Within the data below, find the string "para" and return each line where it occurs.

───── MATERIAL SHOWN

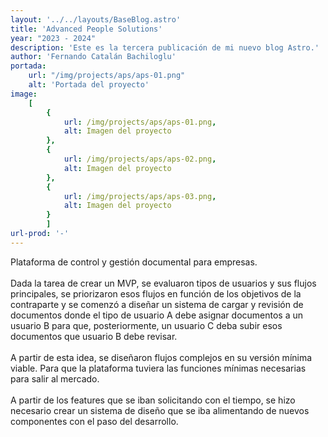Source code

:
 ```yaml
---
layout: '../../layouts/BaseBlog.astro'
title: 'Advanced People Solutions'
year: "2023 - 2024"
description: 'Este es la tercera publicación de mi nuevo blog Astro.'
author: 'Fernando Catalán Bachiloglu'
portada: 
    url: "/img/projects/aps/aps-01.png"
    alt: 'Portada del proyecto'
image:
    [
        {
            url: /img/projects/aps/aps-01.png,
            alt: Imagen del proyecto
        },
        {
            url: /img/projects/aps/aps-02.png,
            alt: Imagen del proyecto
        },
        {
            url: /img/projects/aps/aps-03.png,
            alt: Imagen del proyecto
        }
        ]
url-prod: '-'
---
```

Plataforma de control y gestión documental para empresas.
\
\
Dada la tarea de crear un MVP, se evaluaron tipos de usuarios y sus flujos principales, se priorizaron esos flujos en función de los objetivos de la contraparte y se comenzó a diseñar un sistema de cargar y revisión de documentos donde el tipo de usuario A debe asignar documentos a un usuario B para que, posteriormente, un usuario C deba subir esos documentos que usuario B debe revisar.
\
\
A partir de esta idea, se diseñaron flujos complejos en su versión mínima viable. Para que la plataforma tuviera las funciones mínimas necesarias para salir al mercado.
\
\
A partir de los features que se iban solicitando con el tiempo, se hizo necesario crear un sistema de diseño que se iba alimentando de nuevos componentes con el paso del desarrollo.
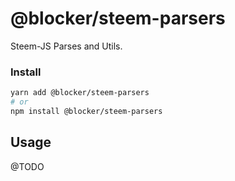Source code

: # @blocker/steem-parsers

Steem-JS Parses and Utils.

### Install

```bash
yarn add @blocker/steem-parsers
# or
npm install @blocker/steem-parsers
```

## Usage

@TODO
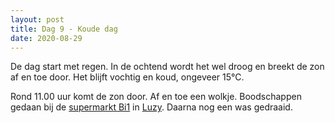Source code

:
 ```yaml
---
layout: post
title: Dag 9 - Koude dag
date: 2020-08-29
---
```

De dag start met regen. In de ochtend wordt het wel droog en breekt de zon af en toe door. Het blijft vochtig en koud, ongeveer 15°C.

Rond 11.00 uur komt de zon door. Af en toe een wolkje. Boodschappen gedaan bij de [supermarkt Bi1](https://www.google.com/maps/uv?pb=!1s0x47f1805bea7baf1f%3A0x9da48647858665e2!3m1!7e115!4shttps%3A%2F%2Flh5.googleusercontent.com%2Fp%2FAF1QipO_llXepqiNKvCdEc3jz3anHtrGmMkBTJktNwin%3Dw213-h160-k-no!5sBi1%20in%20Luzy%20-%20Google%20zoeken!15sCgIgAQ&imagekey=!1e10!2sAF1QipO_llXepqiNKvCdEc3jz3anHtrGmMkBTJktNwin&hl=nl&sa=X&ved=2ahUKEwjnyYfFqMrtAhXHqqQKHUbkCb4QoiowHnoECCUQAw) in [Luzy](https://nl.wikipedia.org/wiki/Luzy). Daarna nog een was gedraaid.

──────────

[RESULT OF THE TASK]
Plataforma de control y gestión documental para empresas.
Dada la tarea de crear un MVP, se evaluaron tipos de usuarios y sus flujos principales, se priorizaron esos flujos en función de los objetivos de la contraparte y se comenzó a diseñar un sistema de cargar y revisión de documentos donde el tipo de usuario A debe asignar documentos a un usuario B para que, posteriormente, un usuario C deba subir esos documentos que usuario B debe revisar.
A partir de esta idea, se diseñaron flujos complejos en su versión mínima viable. Para que la plataforma tuviera las funciones mínimas necesarias para salir al mercado.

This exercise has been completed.